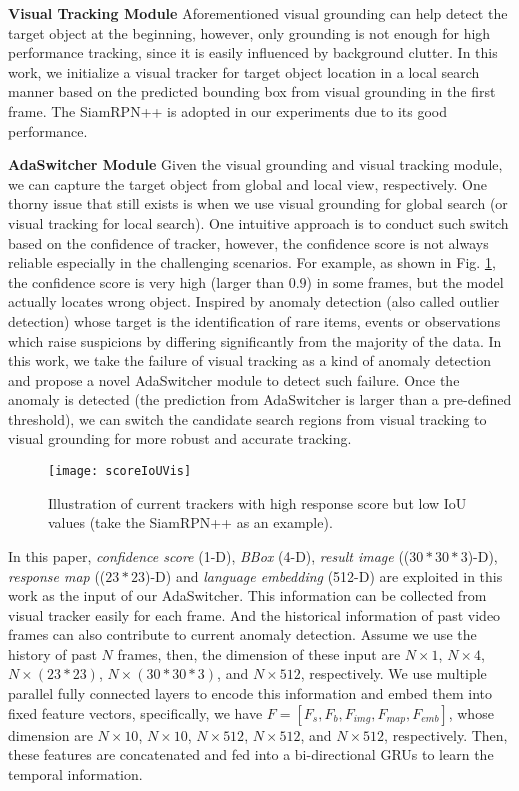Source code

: \documentclass[final]{cvpr}
\begin{document}
\textbf{Visual Tracking Module} 
Aforementioned visual grounding can help detect the target object at the beginning, however, only grounding is not enough for high performance tracking, since it is easily influenced by background clutter. In this work, we initialize a  visual tracker for target object location in a local search manner based on the predicted bounding box from visual grounding in the first frame. The SiamRPN++ \cite{li2018siamrpn++} is adopted in our experiments due to its good performance. 




\textbf{AdaSwitcher Module} 
Given the visual grounding and visual tracking module, we can capture the target object from global and local view, respectively. One thorny issue that still exists is when we use visual grounding for global search (or visual tracking for local search). One intuitive approach is to conduct such switch based on the confidence of tracker, however, the confidence score is not always reliable especially in the challenging scenarios. For example, as shown in Fig. \ref{scoreIoUVis}, the confidence score is very high (larger than $0.9$) in some frames, but the model actually locates wrong object. Inspired by anomaly detection (also called outlier detection) whose target is the identification of rare items, events or observations which raise suspicions by differing significantly from the majority of the data. In this work, we take the failure of visual tracking as a kind of anomaly detection and propose a novel AdaSwitcher module to detect such failure. Once the anomaly is detected (the prediction from AdaSwitcher is larger than a pre-defined threshold), we can switch the candidate search regions from visual tracking to visual grounding for more robust and accurate tracking. 


\begin{figure} 
\center
\texttt{[image: scoreIoUVis]}
\caption{Illustration of current trackers with high response score but low IoU values (take the SiamRPN++ \cite{li2018siamrpn++} as an example).}   
\label{scoreIoUVis}
\end{figure} 	


In this paper, \emph{confidence score} (1-D), \emph{BBox} (4-D), \emph{result image} (($30*30*3$)-D), \emph{response map} (($23*23$)-D) and \emph{language embedding} (512-D) are exploited in this work as the input of our AdaSwitcher. This information can be collected from visual tracker easily for each frame. And the historical information of past video frames can also contribute to current anomaly detection. Assume we use the history of past $N$ frames, then, the dimension of these input are $N \times 1$, $N \times 4$, $N \times (23*23)$, $N \times (30*30*3)$, and $N \times 512$, respectively. We use multiple parallel fully connected layers to encode this information and embed them into fixed feature vectors, specifically, we have $F = [F_s, F_b, F_{img}, F_{map}, F_{emb}]$, whose dimension are $N \times 10$, $N \times 10$, $N \times 512$, $N \times 512$, and $N \times 512$, respectively. Then, these features are concatenated and fed into a bi-directional GRUs \cite{chung2014GRUs} to learn the temporal information. 
\end{document}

——

## TASK:
Your task is an exact printout of the records above, with no pictures.

## OUTPUT:
Source code

: \documentclass[final]{cvpr}
\begin{document}
\textbf{Visual Tracking Module} 
Aforementioned visual grounding can help detect the target object at the beginning, however, only grounding is not enough for high performance tracking, since it is easily influenced by background clutter. In this work, we initialize a  visual tracker for target object location in a local search manner based on the predicted bounding box from visual grounding in the first frame. The SiamRPN++ \cite{li2018siamrpn++} is adopted in our experiments due to its good performance. 




\textbf{AdaSwitcher Module} 
Given the visual grounding and visual tracking module, we can capture the target object from global and local view, respectively. One thorny issue that still exists is when we use visual grounding for global search (or visual tracking for local search). One intuitive approach is to conduct such switch based on the confidence of tracker, however, the confidence score is not always reliable especially in the challenging scenarios. For example, as shown in Fig. \ref{scoreIoUVis}, the confidence score is very high (larger than $0.9$) in some frames, but the model actually locates wrong object. Inspired by anomaly detection (also called outlier detection) whose target is the identification of rare items, events or observations which raise suspicions by differing significantly from the majority of the data. In this work, we take the failure of visual tracking as a kind of anomaly detection and propose a novel AdaSwitcher module to detect such failure. Once the anomaly is detected (the prediction from AdaSwitcher is larger than a pre-defined threshold), we can switch the candidate search regions from visual tracking to visual grounding for more robust and accurate tracking. 


\begin{figure} 
\center
\texttt{[image: scoreIoUVis]}
\caption{Illustration of current trackers with high response score but low IoU values (take the SiamRPN++ \cite{li2018siamrpn++} as an example).}   
\label{scoreIoUVis}
\end{figure} 	


In this paper, \emph{confidence score} (1-D), \emph{BBox} (4-D), \emph{result image} (($30*30*3$)-D), \emph{response map} (($23*23$)-D) and \emph{language embedding} (512-D) are exploited in this work as the input of our AdaSwitcher. This information can be collected from visual tracker easily for each frame. And the historical information of past video frames can also contribute to current anomaly detection. Assume we use the history of past $N$ frames, then, the dimension of these input are $N \times 1$, $N \times 4$, $N \times (23*23)$, $N \times (30*30*3)$, and $N \times 512$, respectively. We use multiple parallel fully connected layers to encode this information and embed them into fixed feature vectors, specifically, we have $F = [F_s, F_b, F_{img}, F_{map}, F_{emb}]$, whose dimension are $N \times 10$, $N \times 10$, $N \times 512$, $N \times 512$, and $N \times 512$, respectively. Then, these features are concatenated and fed into a bi-directional GRUs \cite{chung2014GRUs} to learn the temporal information. 
\end{document}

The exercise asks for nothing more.